Exercise brief: With the images removed, return every line below exactly as it reads.

Saved entries:
↓↓↓
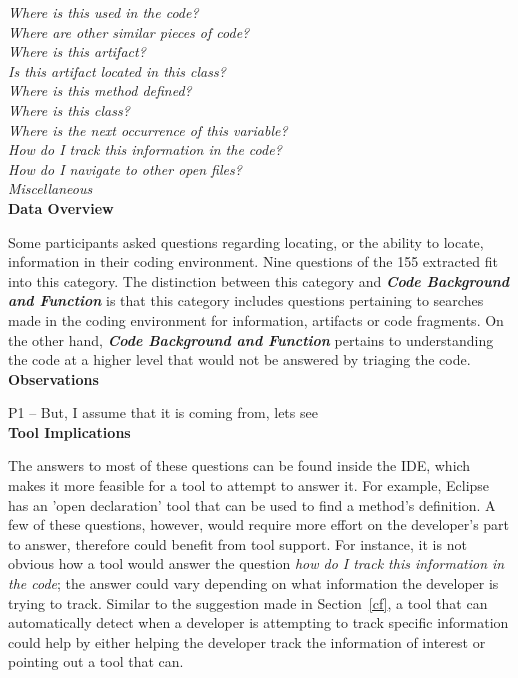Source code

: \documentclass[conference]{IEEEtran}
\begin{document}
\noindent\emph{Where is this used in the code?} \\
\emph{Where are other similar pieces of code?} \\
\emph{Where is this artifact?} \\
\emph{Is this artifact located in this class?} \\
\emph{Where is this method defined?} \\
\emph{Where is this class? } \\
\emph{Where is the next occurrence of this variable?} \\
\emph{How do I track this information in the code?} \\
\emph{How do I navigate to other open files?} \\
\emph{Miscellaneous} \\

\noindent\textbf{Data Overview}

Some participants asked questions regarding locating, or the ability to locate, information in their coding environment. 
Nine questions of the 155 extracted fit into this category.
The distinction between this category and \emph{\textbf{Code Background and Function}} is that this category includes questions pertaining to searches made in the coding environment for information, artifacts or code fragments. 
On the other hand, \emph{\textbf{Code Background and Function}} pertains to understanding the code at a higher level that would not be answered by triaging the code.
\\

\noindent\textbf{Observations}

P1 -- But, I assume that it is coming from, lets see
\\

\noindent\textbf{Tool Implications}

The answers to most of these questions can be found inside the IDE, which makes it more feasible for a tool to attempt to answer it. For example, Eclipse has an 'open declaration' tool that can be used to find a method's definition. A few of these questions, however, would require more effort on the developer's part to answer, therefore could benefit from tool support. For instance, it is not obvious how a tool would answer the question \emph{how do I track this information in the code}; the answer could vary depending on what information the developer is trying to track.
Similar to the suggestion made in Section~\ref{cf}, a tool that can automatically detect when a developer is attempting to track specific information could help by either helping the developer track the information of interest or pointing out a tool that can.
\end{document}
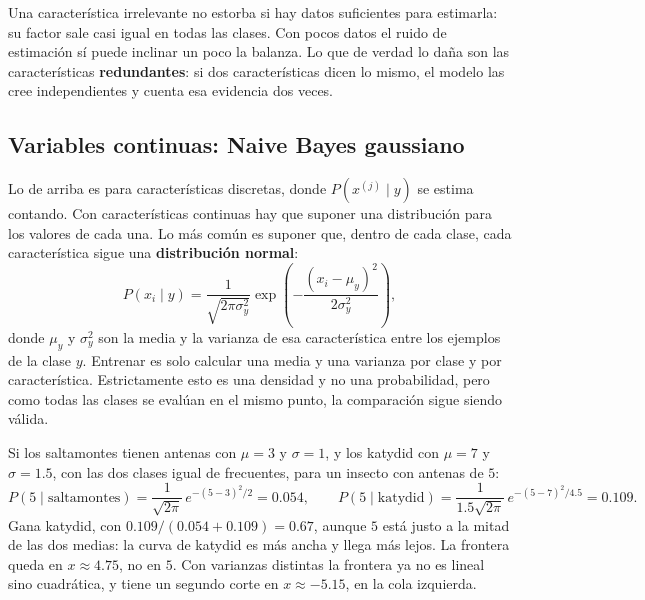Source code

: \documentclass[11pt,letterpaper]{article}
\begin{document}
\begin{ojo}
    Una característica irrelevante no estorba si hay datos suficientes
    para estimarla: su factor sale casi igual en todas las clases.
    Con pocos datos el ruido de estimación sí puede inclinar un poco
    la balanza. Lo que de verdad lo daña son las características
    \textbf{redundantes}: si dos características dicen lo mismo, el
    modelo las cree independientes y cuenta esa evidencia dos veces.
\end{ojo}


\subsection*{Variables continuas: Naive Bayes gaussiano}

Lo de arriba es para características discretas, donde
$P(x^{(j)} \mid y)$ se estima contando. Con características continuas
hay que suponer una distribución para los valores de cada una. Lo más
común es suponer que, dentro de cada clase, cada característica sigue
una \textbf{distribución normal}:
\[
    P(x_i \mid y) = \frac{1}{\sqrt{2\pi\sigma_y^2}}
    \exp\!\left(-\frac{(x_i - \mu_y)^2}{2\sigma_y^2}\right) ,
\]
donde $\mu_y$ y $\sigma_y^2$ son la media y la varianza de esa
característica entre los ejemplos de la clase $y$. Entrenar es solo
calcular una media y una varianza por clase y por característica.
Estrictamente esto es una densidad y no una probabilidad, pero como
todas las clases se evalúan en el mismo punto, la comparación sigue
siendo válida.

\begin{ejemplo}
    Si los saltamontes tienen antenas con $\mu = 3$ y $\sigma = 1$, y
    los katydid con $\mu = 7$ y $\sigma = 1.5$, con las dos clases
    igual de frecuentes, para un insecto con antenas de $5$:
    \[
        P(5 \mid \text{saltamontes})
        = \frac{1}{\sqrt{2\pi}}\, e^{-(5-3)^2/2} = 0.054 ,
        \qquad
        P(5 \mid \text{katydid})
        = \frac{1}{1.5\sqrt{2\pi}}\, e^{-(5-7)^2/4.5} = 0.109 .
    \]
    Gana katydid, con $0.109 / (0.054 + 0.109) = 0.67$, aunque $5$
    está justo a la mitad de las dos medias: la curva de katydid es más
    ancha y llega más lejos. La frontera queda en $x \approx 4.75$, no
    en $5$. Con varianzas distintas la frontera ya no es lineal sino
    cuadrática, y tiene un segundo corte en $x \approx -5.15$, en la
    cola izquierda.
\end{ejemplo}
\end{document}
↑↑↑
Answer to the problem:
Source code

: \documentclass[conference]{IEEEtran}
\begin{document}
\noindent\emph{Where is this used in the code?} \\
\emph{Where are other similar pieces of code?} \\
\emph{Where is this artifact?} \\
\emph{Is this artifact located in this class?} \\
\emph{Where is this method defined?} \\
\emph{Where is this class? } \\
\emph{Where is the next occurrence of this variable?} \\
\emph{How do I track this information in the code?} \\
\emph{How do I navigate to other open files?} \\
\emph{Miscellaneous} \\

\noindent\textbf{Data Overview}

Some participants asked questions regarding locating, or the ability to locate, information in their coding environment. 
Nine questions of the 155 extracted fit into this category.
The distinction between this category and \emph{\textbf{Code Background and Function}} is that this category includes questions pertaining to searches made in the coding environment for information, artifacts or code fragments. 
On the other hand, \emph{\textbf{Code Background and Function}} pertains to understanding the code at a higher level that would not be answered by triaging the code.
\\

\noindent\textbf{Observations}

P1 -- But, I assume that it is coming from, lets see
\\

\noindent\textbf{Tool Implications}

The answers to most of these questions can be found inside the IDE, which makes it more feasible for a tool to attempt to answer it. For example, Eclipse has an 'open declaration' tool that can be used to find a method's definition. A few of these questions, however, would require more effort on the developer's part to answer, therefore could benefit from tool support. For instance, it is not obvious how a tool would answer the question \emph{how do I track this information in the code}; the answer could vary depending on what information the developer is trying to track.
Similar to the suggestion made in Section~\ref{cf}, a tool that can automatically detect when a developer is attempting to track specific information could help by either helping the developer track the information of interest or pointing out a tool that can.
\end{document}
Source code

: \documentclass[11pt,letterpaper]{article}
\begin{document}
\begin{ojo}
    Una característica irrelevante no estorba si hay datos suficientes
    para estimarla: su factor sale casi igual en todas las clases.
    Con pocos datos el ruido de estimación sí puede inclinar un poco
    la balanza. Lo que de verdad lo daña son las características
    \textbf{redundantes}: si dos características dicen lo mismo, el
    modelo las cree independientes y cuenta esa evidencia dos veces.
\end{ojo}


\subsection*{Variables continuas: Naive Bayes gaussiano}

Lo de arriba es para características discretas, donde
$P(x^{(j)} \mid y)$ se estima contando. Con características continuas
hay que suponer una distribución para los valores de cada una. Lo más
común es suponer que, dentro de cada clase, cada característica sigue
una \textbf{distribución normal}:
\[
    P(x_i \mid y) = \frac{1}{\sqrt{2\pi\sigma_y^2}}
    \exp\!\left(-\frac{(x_i - \mu_y)^2}{2\sigma_y^2}\right) ,
\]
donde $\mu_y$ y $\sigma_y^2$ son la media y la varianza de esa
característica entre los ejemplos de la clase $y$. Entrenar es solo
calcular una media y una varianza por clase y por característica.
Estrictamente esto es una densidad y no una probabilidad, pero como
todas las clases se evalúan en el mismo punto, la comparación sigue
siendo válida.

\begin{ejemplo}
    Si los saltamontes tienen antenas con $\mu = 3$ y $\sigma = 1$, y
    los katydid con $\mu = 7$ y $\sigma = 1.5$, con las dos clases
    igual de frecuentes, para un insecto con antenas de $5$:
    \[
        P(5 \mid \text{saltamontes})
        = \frac{1}{\sqrt{2\pi}}\, e^{-(5-3)^2/2} = 0.054 ,
        \qquad
        P(5 \mid \text{katydid})
        = \frac{1}{1.5\sqrt{2\pi}}\, e^{-(5-7)^2/4.5} = 0.109 .
    \]
    Gana katydid, con $0.109 / (0.054 + 0.109) = 0.67$, aunque $5$
    está justo a la mitad de las dos medias: la curva de katydid es más
    ancha y llega más lejos. La frontera queda en $x \approx 4.75$, no
    en $5$. Con varianzas distintas la frontera ya no es lineal sino
    cuadrática, y tiene un segundo corte en $x \approx -5.15$, en la
    cola izquierda.
\end{ejemplo}
\end{document}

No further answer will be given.